Au printemps de cette année, je devenais un heureux propriétaire de Sega Mega Drive 2. En sortant, je suis entré dans une toute nouvelle dimension de ma vie. Et bien sûr, j'avais tout de suite mes jeux préférés. C'étaient naturellement Comix Zone

Road Rash 3 (des courses folles à moto, les meilleures de leur genre)

Il se trouve que je suis devenu un grand fan des simulateurs de sport, en particulier le hockey. D'ailleurs, après Sega, je n'ai plus eu d'affection pour eux, mais c'est une autre histoire.

L'un de mes jeux préférés est toujours True Lies avec Arnold Schwarzenegger dans le rôle principal, si on peut le dire.

Ha - ha - ha… je me souviens de Earthworm Jim. Avec mes amis, nous appelions ce jeu - Un ver dans une combinaison spatiale.

En général, il y avait beaucoup plus de jeux sur Sega que sur Kenka, et la période d'utilisation a duré assez longtemps. Je me souviens de jeux comme Sabotage (désolé, je n'ai pas trouvé de photo)

Des zombies ont mangé mes voisins (peut-être les bases des horreurs modernes des zombies)

Un jeu mémorable pour moi est devenu rock'n roll racing.

Zero Tolerance était à l'époque un pur chef-d'œuvre, et cela prenait beaucoup de temps pour le passer.

Il y avait beaucoup de jeux, mais je prendrais un moment à parler du combat de tous les temps. "La plaque s'allume" - Salon des applaudissements.

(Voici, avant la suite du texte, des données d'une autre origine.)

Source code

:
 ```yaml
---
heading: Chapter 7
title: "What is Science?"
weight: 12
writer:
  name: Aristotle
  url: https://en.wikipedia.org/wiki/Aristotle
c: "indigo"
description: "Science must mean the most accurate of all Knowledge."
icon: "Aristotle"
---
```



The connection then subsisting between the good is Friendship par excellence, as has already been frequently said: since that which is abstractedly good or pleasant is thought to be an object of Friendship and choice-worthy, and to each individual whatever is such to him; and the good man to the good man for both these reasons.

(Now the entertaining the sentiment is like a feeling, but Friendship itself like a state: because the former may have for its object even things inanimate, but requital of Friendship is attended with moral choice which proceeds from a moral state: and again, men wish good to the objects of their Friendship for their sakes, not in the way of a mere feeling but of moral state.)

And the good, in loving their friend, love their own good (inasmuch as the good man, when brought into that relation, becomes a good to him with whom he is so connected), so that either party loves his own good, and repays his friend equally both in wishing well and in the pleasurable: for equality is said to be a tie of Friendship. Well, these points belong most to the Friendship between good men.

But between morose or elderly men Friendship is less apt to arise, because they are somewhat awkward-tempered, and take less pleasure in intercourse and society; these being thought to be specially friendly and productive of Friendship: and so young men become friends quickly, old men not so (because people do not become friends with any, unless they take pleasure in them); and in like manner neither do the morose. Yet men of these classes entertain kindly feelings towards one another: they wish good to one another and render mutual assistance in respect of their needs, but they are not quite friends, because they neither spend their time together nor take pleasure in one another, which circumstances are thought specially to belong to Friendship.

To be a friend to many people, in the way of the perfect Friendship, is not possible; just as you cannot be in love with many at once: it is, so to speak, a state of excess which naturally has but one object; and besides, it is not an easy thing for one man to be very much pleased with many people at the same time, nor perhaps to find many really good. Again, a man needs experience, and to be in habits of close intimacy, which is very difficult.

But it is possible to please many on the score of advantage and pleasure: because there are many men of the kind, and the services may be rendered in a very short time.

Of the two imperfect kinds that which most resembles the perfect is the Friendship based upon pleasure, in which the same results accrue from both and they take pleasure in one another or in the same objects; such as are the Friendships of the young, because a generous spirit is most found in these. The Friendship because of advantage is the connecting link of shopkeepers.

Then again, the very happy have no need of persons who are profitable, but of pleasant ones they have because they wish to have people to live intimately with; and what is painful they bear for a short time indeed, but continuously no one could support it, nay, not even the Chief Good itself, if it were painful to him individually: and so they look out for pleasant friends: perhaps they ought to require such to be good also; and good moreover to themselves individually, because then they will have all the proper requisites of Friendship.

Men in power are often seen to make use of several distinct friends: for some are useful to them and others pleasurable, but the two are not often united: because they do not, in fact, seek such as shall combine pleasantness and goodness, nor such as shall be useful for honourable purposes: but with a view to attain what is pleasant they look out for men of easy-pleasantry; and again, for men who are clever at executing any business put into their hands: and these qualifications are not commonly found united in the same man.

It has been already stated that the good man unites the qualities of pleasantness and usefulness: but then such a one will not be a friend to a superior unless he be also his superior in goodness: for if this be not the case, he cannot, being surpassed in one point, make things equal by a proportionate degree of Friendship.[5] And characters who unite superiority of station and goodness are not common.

Il s’agissait d'un pur esport de l'époque. Une discipline authentique. Je n'avais ni amis ni connaissances qui ne soient pas tombés amoureux de Mortal Kombat. Je ne dirai pas que j'étais un maître, mais je pouvais donner une résistance décente à quiconque parmi ceux que je connaissais. Et je me souviens même de ceux qui semblaient nés que pour jouer à ce jeu. J'adorais Smoke et Scorpion. Je considère toujours que l'image de Smoke, Sector et Xerox est la meilleure que l'on puisse concevoir pour un cyborg. Pendant nos batailles fighting, j'étais déjà au milieu de l'école et je n'oublierai jamais comment, lors de certains cours, la moitié de la classe marmonnait dans son coin. Certains fabriquaient des manettes artisanales et mémorisaient les combos de leurs personnages préférés de MK. Je faisais également partie des gamers inventifs et perfectionnais mes compétences avec une manette faite simplement en papier. On ne voit pas sous le bureau ce que j'ai dans les mains. Je suis assis et je regarde dans le livre, pensant à moi-même : "xx b c z bas arrière z...". Si l'enseignant avait entendu ce que je marmonne, il m'aurait probablement pris au cas où, mais nous n'en sommes pas encore là. En me rendant à la cuisine, je me souviens des nuits blanches passées à traverser Urban Strike et Desert Strike.

Si quelqu'un a oublié, c'est un jeu sur un pilote d'hélicoptère intrépide, "Black Shark".

Il fut un temps où je suis devenu accro à Cannon Fodder, j'adorais ces braves fantassins.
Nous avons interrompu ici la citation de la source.